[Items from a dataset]
*-*-*

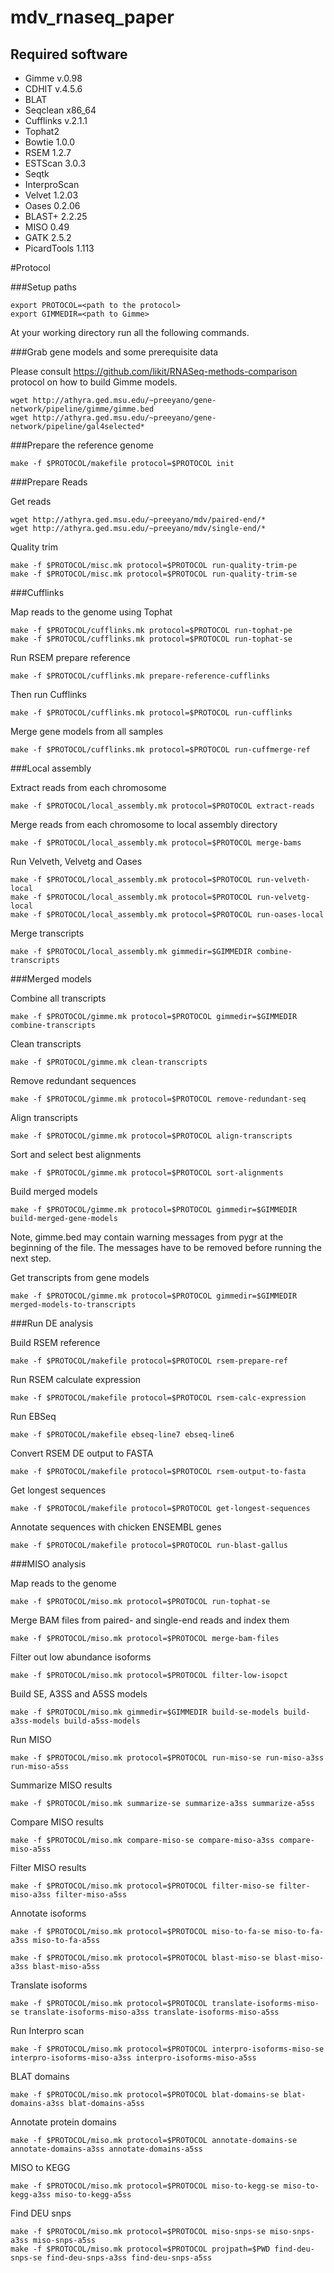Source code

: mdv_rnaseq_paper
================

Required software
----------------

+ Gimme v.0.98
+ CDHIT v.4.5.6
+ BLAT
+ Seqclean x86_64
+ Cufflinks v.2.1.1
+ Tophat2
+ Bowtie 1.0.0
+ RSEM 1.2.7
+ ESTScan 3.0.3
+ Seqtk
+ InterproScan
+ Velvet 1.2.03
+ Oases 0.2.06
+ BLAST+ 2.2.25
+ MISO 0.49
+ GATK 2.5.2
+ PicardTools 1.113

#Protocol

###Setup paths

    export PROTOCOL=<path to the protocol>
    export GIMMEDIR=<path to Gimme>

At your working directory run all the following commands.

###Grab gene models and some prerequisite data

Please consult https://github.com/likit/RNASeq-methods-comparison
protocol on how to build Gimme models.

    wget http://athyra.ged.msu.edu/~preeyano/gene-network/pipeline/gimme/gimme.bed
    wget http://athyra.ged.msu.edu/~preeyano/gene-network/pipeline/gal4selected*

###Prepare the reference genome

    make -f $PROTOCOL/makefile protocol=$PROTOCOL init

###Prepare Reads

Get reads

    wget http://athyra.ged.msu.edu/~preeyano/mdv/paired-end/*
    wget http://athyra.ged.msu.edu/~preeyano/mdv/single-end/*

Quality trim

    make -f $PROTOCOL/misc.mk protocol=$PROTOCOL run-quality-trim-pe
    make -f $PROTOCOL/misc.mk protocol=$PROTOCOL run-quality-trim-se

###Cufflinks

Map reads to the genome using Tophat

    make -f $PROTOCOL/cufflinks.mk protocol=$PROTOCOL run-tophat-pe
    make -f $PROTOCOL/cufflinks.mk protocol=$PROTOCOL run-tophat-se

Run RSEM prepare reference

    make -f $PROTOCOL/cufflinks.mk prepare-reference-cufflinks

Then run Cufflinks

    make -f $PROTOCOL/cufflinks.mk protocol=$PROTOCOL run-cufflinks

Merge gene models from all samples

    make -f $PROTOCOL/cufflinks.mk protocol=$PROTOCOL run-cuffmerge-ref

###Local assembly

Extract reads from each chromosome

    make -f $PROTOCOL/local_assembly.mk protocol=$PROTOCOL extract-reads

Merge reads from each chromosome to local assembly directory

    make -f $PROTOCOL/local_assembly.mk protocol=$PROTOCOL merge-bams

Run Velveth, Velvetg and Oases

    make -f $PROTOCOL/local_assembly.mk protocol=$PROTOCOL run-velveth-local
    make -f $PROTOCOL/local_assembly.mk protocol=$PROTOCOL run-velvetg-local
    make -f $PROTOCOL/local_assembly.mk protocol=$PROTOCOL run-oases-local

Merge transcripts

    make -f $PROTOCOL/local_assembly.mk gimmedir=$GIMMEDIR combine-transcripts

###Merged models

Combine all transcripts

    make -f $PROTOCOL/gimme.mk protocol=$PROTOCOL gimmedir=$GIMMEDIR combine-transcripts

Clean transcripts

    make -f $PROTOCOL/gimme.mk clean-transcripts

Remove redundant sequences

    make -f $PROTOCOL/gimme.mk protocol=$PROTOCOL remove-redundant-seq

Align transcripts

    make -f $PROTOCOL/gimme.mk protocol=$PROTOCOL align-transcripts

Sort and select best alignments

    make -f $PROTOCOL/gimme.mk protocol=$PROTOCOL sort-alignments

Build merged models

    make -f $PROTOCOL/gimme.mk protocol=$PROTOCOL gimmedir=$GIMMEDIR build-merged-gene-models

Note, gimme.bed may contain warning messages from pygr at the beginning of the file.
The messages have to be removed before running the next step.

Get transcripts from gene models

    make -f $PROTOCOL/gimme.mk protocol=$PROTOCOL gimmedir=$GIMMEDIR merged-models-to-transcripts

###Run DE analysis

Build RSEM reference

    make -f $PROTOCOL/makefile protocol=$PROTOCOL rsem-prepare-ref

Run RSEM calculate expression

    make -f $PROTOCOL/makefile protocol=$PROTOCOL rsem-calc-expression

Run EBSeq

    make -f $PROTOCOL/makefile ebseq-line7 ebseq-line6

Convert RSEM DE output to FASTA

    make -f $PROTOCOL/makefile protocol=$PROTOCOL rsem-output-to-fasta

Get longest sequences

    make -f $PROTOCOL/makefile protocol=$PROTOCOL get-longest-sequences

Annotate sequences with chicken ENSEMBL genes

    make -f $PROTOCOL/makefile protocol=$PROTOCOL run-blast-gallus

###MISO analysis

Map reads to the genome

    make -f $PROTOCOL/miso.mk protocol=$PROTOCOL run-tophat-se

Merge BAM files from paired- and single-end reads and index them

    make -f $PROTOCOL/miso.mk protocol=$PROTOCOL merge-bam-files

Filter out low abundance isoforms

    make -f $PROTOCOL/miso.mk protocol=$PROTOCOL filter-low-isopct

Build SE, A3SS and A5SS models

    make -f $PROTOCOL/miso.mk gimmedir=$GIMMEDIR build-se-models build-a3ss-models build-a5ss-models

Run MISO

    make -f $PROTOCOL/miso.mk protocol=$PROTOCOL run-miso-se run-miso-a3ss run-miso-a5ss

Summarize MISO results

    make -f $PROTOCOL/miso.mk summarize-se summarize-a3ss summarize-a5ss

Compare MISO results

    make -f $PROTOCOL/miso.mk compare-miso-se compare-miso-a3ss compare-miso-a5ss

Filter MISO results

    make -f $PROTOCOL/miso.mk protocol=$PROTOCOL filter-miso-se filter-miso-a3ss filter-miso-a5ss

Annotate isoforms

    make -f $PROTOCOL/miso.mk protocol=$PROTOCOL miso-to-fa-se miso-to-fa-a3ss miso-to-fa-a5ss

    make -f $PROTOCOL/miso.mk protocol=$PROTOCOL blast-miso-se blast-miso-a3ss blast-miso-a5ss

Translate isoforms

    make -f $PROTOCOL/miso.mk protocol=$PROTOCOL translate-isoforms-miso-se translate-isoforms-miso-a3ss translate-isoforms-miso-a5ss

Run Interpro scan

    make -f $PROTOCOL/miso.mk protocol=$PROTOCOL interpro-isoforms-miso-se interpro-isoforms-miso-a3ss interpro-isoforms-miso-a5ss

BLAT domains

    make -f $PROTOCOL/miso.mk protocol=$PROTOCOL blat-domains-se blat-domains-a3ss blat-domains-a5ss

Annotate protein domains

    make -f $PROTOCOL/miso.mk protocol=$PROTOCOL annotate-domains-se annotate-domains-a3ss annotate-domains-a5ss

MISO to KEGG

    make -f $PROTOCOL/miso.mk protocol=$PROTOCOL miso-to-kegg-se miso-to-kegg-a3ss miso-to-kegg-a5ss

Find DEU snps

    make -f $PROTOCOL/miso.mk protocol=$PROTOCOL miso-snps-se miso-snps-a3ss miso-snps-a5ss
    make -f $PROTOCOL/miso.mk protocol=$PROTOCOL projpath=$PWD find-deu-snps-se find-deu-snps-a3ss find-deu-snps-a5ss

*-*-*

**Exercise objective:** Every line of the records above should be copied exactly, while the pictures are left behind.

**Solution below:**
Source code

: mdv_rnaseq_paper
================

Required software
----------------

+ Gimme v.0.98
+ CDHIT v.4.5.6
+ BLAT
+ Seqclean x86_64
+ Cufflinks v.2.1.1
+ Tophat2
+ Bowtie 1.0.0
+ RSEM 1.2.7
+ ESTScan 3.0.3
+ Seqtk
+ InterproScan
+ Velvet 1.2.03
+ Oases 0.2.06
+ BLAST+ 2.2.25
+ MISO 0.49
+ GATK 2.5.2
+ PicardTools 1.113

#Protocol

###Setup paths

    export PROTOCOL=<path to the protocol>
    export GIMMEDIR=<path to Gimme>

At your working directory run all the following commands.

###Grab gene models and some prerequisite data

Please consult https://github.com/likit/RNASeq-methods-comparison
protocol on how to build Gimme models.

    wget http://athyra.ged.msu.edu/~preeyano/gene-network/pipeline/gimme/gimme.bed
    wget http://athyra.ged.msu.edu/~preeyano/gene-network/pipeline/gal4selected*

###Prepare the reference genome

    make -f $PROTOCOL/makefile protocol=$PROTOCOL init

###Prepare Reads

Get reads

    wget http://athyra.ged.msu.edu/~preeyano/mdv/paired-end/*
    wget http://athyra.ged.msu.edu/~preeyano/mdv/single-end/*

Quality trim

    make -f $PROTOCOL/misc.mk protocol=$PROTOCOL run-quality-trim-pe
    make -f $PROTOCOL/misc.mk protocol=$PROTOCOL run-quality-trim-se

###Cufflinks

Map reads to the genome using Tophat

    make -f $PROTOCOL/cufflinks.mk protocol=$PROTOCOL run-tophat-pe
    make -f $PROTOCOL/cufflinks.mk protocol=$PROTOCOL run-tophat-se

Run RSEM prepare reference

    make -f $PROTOCOL/cufflinks.mk prepare-reference-cufflinks

Then run Cufflinks

    make -f $PROTOCOL/cufflinks.mk protocol=$PROTOCOL run-cufflinks

Merge gene models from all samples

    make -f $PROTOCOL/cufflinks.mk protocol=$PROTOCOL run-cuffmerge-ref

###Local assembly

Extract reads from each chromosome

    make -f $PROTOCOL/local_assembly.mk protocol=$PROTOCOL extract-reads

Merge reads from each chromosome to local assembly directory

    make -f $PROTOCOL/local_assembly.mk protocol=$PROTOCOL merge-bams

Run Velveth, Velvetg and Oases

    make -f $PROTOCOL/local_assembly.mk protocol=$PROTOCOL run-velveth-local
    make -f $PROTOCOL/local_assembly.mk protocol=$PROTOCOL run-velvetg-local
    make -f $PROTOCOL/local_assembly.mk protocol=$PROTOCOL run-oases-local

Merge transcripts

    make -f $PROTOCOL/local_assembly.mk gimmedir=$GIMMEDIR combine-transcripts

###Merged models

Combine all transcripts

    make -f $PROTOCOL/gimme.mk protocol=$PROTOCOL gimmedir=$GIMMEDIR combine-transcripts

Clean transcripts

    make -f $PROTOCOL/gimme.mk clean-transcripts

Remove redundant sequences

    make -f $PROTOCOL/gimme.mk protocol=$PROTOCOL remove-redundant-seq

Align transcripts

    make -f $PROTOCOL/gimme.mk protocol=$PROTOCOL align-transcripts

Sort and select best alignments

    make -f $PROTOCOL/gimme.mk protocol=$PROTOCOL sort-alignments

Build merged models

    make -f $PROTOCOL/gimme.mk protocol=$PROTOCOL gimmedir=$GIMMEDIR build-merged-gene-models

Note, gimme.bed may contain warning messages from pygr at the beginning of the file.
The messages have to be removed before running the next step.

Get transcripts from gene models

    make -f $PROTOCOL/gimme.mk protocol=$PROTOCOL gimmedir=$GIMMEDIR merged-models-to-transcripts

###Run DE analysis

Build RSEM reference

    make -f $PROTOCOL/makefile protocol=$PROTOCOL rsem-prepare-ref

Run RSEM calculate expression

    make -f $PROTOCOL/makefile protocol=$PROTOCOL rsem-calc-expression

Run EBSeq

    make -f $PROTOCOL/makefile ebseq-line7 ebseq-line6

Convert RSEM DE output to FASTA

    make -f $PROTOCOL/makefile protocol=$PROTOCOL rsem-output-to-fasta

Get longest sequences

    make -f $PROTOCOL/makefile protocol=$PROTOCOL get-longest-sequences

Annotate sequences with chicken ENSEMBL genes

    make -f $PROTOCOL/makefile protocol=$PROTOCOL run-blast-gallus

###MISO analysis

Map reads to the genome

    make -f $PROTOCOL/miso.mk protocol=$PROTOCOL run-tophat-se

Merge BAM files from paired- and single-end reads and index them

    make -f $PROTOCOL/miso.mk protocol=$PROTOCOL merge-bam-files

Filter out low abundance isoforms

    make -f $PROTOCOL/miso.mk protocol=$PROTOCOL filter-low-isopct

Build SE, A3SS and A5SS models

    make -f $PROTOCOL/miso.mk gimmedir=$GIMMEDIR build-se-models build-a3ss-models build-a5ss-models

Run MISO

    make -f $PROTOCOL/miso.mk protocol=$PROTOCOL run-miso-se run-miso-a3ss run-miso-a5ss

Summarize MISO results

    make -f $PROTOCOL/miso.mk summarize-se summarize-a3ss summarize-a5ss

Compare MISO results

    make -f $PROTOCOL/miso.mk compare-miso-se compare-miso-a3ss compare-miso-a5ss

Filter MISO results

    make -f $PROTOCOL/miso.mk protocol=$PROTOCOL filter-miso-se filter-miso-a3ss filter-miso-a5ss

Annotate isoforms

    make -f $PROTOCOL/miso.mk protocol=$PROTOCOL miso-to-fa-se miso-to-fa-a3ss miso-to-fa-a5ss

    make -f $PROTOCOL/miso.mk protocol=$PROTOCOL blast-miso-se blast-miso-a3ss blast-miso-a5ss

Translate isoforms

    make -f $PROTOCOL/miso.mk protocol=$PROTOCOL translate-isoforms-miso-se translate-isoforms-miso-a3ss translate-isoforms-miso-a5ss

Run Interpro scan

    make -f $PROTOCOL/miso.mk protocol=$PROTOCOL interpro-isoforms-miso-se interpro-isoforms-miso-a3ss interpro-isoforms-miso-a5ss

BLAT domains

    make -f $PROTOCOL/miso.mk protocol=$PROTOCOL blat-domains-se blat-domains-a3ss blat-domains-a5ss

Annotate protein domains

    make -f $PROTOCOL/miso.mk protocol=$PROTOCOL annotate-domains-se annotate-domains-a3ss annotate-domains-a5ss

MISO to KEGG

    make -f $PROTOCOL/miso.mk protocol=$PROTOCOL miso-to-kegg-se miso-to-kegg-a3ss miso-to-kegg-a5ss

Find DEU snps

    make -f $PROTOCOL/miso.mk protocol=$PROTOCOL miso-snps-se miso-snps-a3ss miso-snps-a5ss
    make -f $PROTOCOL/miso.mk protocol=$PROTOCOL projpath=$PWD find-deu-snps-se find-deu-snps-a3ss find-deu-snps-a5ss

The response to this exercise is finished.